Culture and Education
Design for arts centre unveiled: Two cubic edifices made from aluminium bricks dominate the latest Jockey Club design for the Central Police Station heritage project. The design by Swiss architects Herzog and de Meuron was unveiled, with the two buildings rising 80 metres above sea level -half the height of the 160-metre transparent tower in their 2008 plan. The two buildings will be used for exhibition galleries, a multi-purpose performance and lecture venue, and a centralised plant room for air conditioners. The F Hall of Victoria Prison will be kept, in line with the public's wishes.
4 more weeks for Games bid consultation: The public consultation period for HK's bid to host the 2023 Asian Games has been extended by four weeks.

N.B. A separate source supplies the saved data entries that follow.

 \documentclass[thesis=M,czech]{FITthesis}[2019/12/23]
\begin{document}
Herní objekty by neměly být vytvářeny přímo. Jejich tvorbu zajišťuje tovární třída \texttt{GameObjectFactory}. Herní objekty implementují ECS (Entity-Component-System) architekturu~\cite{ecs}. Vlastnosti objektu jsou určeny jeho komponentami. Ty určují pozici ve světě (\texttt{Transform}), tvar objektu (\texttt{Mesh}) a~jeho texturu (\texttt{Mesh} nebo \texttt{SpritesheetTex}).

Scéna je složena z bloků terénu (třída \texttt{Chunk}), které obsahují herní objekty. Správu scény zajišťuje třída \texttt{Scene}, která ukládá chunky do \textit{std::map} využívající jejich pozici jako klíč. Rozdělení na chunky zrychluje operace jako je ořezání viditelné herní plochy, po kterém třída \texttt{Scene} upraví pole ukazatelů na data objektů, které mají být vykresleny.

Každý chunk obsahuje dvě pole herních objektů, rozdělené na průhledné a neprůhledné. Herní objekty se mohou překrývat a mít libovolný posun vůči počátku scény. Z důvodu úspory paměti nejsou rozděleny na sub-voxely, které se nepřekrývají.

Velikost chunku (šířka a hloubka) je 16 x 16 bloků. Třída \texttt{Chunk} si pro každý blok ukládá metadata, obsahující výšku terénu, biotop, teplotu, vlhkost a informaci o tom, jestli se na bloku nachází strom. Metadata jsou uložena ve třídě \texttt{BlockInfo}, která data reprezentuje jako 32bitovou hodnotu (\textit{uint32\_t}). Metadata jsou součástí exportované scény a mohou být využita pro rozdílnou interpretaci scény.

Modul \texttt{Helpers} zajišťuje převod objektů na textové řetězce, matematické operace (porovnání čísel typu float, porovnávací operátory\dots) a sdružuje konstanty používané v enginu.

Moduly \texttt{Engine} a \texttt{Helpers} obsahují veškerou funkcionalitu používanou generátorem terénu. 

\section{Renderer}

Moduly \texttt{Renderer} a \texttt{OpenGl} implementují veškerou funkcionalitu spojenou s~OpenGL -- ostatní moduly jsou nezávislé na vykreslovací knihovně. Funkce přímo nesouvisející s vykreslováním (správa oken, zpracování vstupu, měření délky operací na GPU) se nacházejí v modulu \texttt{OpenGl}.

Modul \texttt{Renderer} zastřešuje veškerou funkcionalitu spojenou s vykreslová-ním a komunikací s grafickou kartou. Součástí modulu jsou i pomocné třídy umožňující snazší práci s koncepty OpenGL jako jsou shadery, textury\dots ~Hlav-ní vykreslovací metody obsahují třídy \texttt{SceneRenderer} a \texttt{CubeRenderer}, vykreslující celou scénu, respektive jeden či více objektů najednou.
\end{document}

The move comes after major political parties in the legislature opposed the plan. It would mean the government might fail to obtain majority support from the legislature's Finance Committee to implement the HK$40 billion project.
Press articles related to Switzerland and Swiss matters
Swiss see light at the end of world's longest tunnel (SCMP, 16-10-2010): At 57 kilometres, the Gotthard Base Tunnel will be the longest major tunnel in the world and will cut the journey time from Zurich to Milan by 60 minutes to 2-1/2 hours. Since laying the tunnel's preparations in 1996, around 2,500 workers have taken part in building the 10 billion Swiss franc (HK$81.5 billion) project, blasting their way through 13 million cubic metres of rock. Scheduled to open in 2017, the tunnel is expected to relieve pressure on congested Alpine roads that connect northern Europe and Italy.
Press Freedom Index 2010 (Ming Pao, 21-10-2010): Reporters Sans Frontières announced the Press Freedom Index 2010 that Switzerland, together with Finland, Iceland, the Netherlands, Norway and Sweden ranked 1st among 178 countries and regions. HK ranked 34th whereas Mainland China ranked 171st and Taiwan ranked 48th.